Ici le cheval du pays est un animal rare. Sa place est prise par le gallois, et le gallois, quoique canaille au fond de l’âme, peut être dressé de façon à avoir l’air d’un gentleman.
Il paraît inconvenant de remarquer trop élogieusement le brillant des harnais, le vernis irréprochable des panneaux et les livrées des saïs.
Tout cela fait bonne figure sur les routes de belle apparence extérieure dans l’ombre des Palais.
Combien de catégories de la société complexe de cette contrée trouve-t-on dans les voitures ?
En premier lieu, le fonctionnaire civil du Bengale qui se rend aux Bureaux des Scribes, travaille dans un bureau absolument irréprochable, et parle d’un ton détaché, « d’envoyer les choses aux Indes », ce qui signifie simplement qu’il en réfère sur les affaires au Gouvernement Suprême.
C’est un grand personnage, et il a la bouche pleine de propos de sa boutique : « avancement, nomination ».
Généralement, quand on parle de lui, c’est en disant : « Un homme qui s’élève. » On dirait que Calcutta est plein d’hommes qui s’élèvent.
En second lieu, c’est l’homme du Gouvernement de l’Inde qui, figure bien connue à Simla, loue un rez-de-chaussée quand il n’est pas dans les Collines, et se montre raisonnable sur le sujet des inconvénients de Calcutta.

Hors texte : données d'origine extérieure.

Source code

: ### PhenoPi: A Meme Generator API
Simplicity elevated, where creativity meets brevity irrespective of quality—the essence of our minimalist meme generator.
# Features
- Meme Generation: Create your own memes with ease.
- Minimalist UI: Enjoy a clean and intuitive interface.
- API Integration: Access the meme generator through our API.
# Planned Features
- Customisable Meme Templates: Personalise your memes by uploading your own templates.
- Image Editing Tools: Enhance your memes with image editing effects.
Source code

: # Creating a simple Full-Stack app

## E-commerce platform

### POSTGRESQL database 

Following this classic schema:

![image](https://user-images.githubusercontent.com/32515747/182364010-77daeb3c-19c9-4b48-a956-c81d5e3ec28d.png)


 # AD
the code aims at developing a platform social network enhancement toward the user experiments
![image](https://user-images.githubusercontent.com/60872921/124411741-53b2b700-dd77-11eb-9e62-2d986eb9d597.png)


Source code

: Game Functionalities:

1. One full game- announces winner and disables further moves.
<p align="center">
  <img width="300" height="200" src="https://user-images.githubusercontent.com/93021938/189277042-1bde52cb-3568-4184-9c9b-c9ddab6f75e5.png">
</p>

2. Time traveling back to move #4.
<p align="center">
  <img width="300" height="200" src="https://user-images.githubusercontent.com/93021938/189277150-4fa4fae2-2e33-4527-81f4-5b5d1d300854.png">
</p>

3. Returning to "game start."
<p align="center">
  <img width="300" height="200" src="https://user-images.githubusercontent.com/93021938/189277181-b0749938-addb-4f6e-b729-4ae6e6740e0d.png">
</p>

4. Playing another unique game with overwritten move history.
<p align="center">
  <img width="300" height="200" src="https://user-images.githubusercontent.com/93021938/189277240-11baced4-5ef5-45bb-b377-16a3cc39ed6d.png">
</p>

En troisième lieu, c’est l’homme des maisons de commerce, le personnage franchement non-officiel qui se bat sous le drapeau d’une des grandes maisons de la ville, ou bien pour son propre compte dans un bureau bien tenu, ou parcourt à toute la vitesse de son brougham Clive-Street pour jouer « sa partie d’associé » ou quelque chose de ce genre.